Apparently, the feminist hive mind disagrees. They reacted to the glossy nail coating with swift violence, rebelling against all common sense. Feminist blogs called the polish everything from a marketing gimmick to a “promotion of rape culture” (Reason covered a lot of the ultra-feminist reactions). In fact, very few feminists (excluding courageous Bertie Brandes of VICE) had anything positive to say about the attempt to help college kids (girls or boys: it’s a clear polish) prevent rape.
The reaction to the nail polish left me terribly confused. What’s wrong with an extra safety measure?
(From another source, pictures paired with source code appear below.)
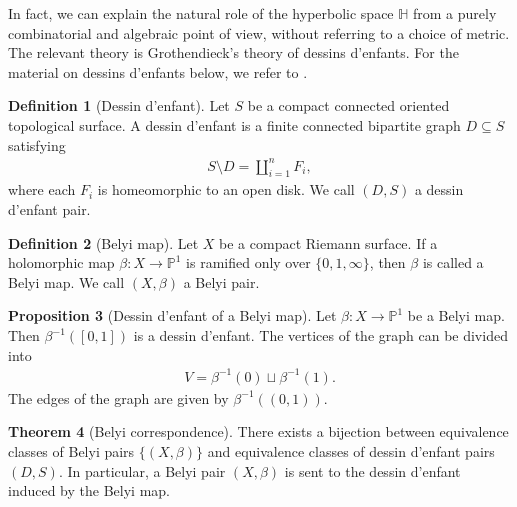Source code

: \documentclass[10pt, a4paper]{article}
\renewcommand{\P}{\mathbb{P}}
\newcommand{\HH}{\mathbb{H}} %
\theoremstyle{definition}
\newtheorem{theorem}{Theorem}[section]
\newtheorem{proposition}[theorem]{Proposition}
\newtheorem{definition}[theorem]{Definition}
\theoremstyle{remark}
\begin{document}
In fact, we can explain the natural role of the hyperbolic space \(\HH\) from a purely combinatorial and algebraic point of view, without referring to a choice of metric. The relevant theory is Grothendieck's theory of dessins d'enfants.
For the material on dessins d'enfants below, we refer to \cite{GirondoGonzalezDiez2012}.

\begin{definition}[Dessin d'enfant]
Let \(S\) be a compact connected oriented topological surface. A dessin d'enfant is a finite connected bipartite graph \(D\subseteq S\) satisfying
\begin{align*}
    S\setminus D = \coprod_{i=1}^n F_i, 
\end{align*}
where each \(F_i\) is homeomorphic to an open disk. We call \((D,S)\) a dessin d'enfant pair.
\end{definition}

\begin{definition}[Belyi map]
    Let \(X\) be a compact Riemann surface. If a holomorphic map \(\beta:X\to \P^1\) is ramified only over \(\{0,1,\infty\}\), then \(\beta\) is called a Belyi map.
    We call \((X,\beta)\) a Belyi pair.
\end{definition}

\begin{proposition}[Dessin d'enfant of a Belyi map]
    Let \(\beta:X\to \P^1\) be a Belyi map. Then \(\beta^{-1}([0,1])\) is a dessin d'enfant.
    The vertices of the graph can be divided into
    \begin{align*}
        V = \beta^{-1}(0)\sqcup \beta^{-1}(1).
    \end{align*}
    The edges of the graph are given by \(\beta^{-1}((0, 1))\).
\end{proposition}

\begin{theorem}[Belyi correspondence]{\label{Belyi}}
There exists a bijection between equivalence classes of Belyi pairs \(\{(X,\beta)\}\) and equivalence classes of dessin d'enfant pairs \((D,S)\).
In particular, a Belyi pair \((X,\beta)\) is sent to the dessin d'enfant induced by the Belyi map.
\end{theorem}
\end{document}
It would be great if girls didn’t have to take extra precautions. Just like it would be nice not to have to lock your doors, or explain to your kids about strangers. Unfortunately, that’s not the way the world works.
It seems like feminism has become the ideology of contrarianism. Any idea that challenges this mindset must be staunchly opposed. When did this happen? Wasn’t feminism supposed to be about saying “yes” to women—not saying “no” to everything else?
This leads me to a confession. I once labeled myself a feminist. At my Christian prep school, I took a very strong stance on equality for women. I couldn’t wait to get to university and be surrounded by other empowered women. My first week on campus, I looked up the local feminism club. It was in a tiny room, with lemonade and a sign-in sheet. It seemed pretty low-key.
The cookies and “Welcome Fresh-WO-men!” signs put my 17-year-old self at ease. The culture shock didn’t come until I started to introduce myself to other ladies in the room. First off, the go-to conversation topic centered on outright hatred of any and all men. Then, I was grossly hit on by a number of the organizers. I don’t mean a few flirtatious remarks to boost my ego. I mean the kind of inappropriate comments that these ladies would gladly have stoned a man for saying. I didn’t even need to bring up my political affiliation, just by mentioning what city I moved from brought on the anti-Christian slurs and Republican-bashing. I couldn’t leave the room fast enough. On the way out, I was handed the club’s official t-shirt.
Who were these women? Where were the feminine goddesses of equality I had imagined? I had pictured intellectual discussion on equal responsibility in child rearing, breaking the glass ceiling and advancing in careers that didn’t involve teaching or fashion. I’m not homophobic, but having my privacy physically invaded in the first five minutes of the meeting shattered all my ideals. The strongest feeling in that room was hatred: hatred of men, the current world order, and any ideological disagreement. It was stifling.
I’m not implying each and every feminist is like this or espouses these ideas. But the movement seems to have lapsed into impotent anger instead of hopeful potential. Feminism has contributed hugely to equal rights for women, and also for minorities. It was such a beautiful movement.
The response to the anti-roofie nail shows how far off modern feminism has gotten from that original goal. Now, being pro-women means conforming to a specific ideology, the opposite of what the movement intended. This is why we can’t have nice (or safe) things. Not without misplaced rage over a “rape culture” that the majority of people have a moral opposition to.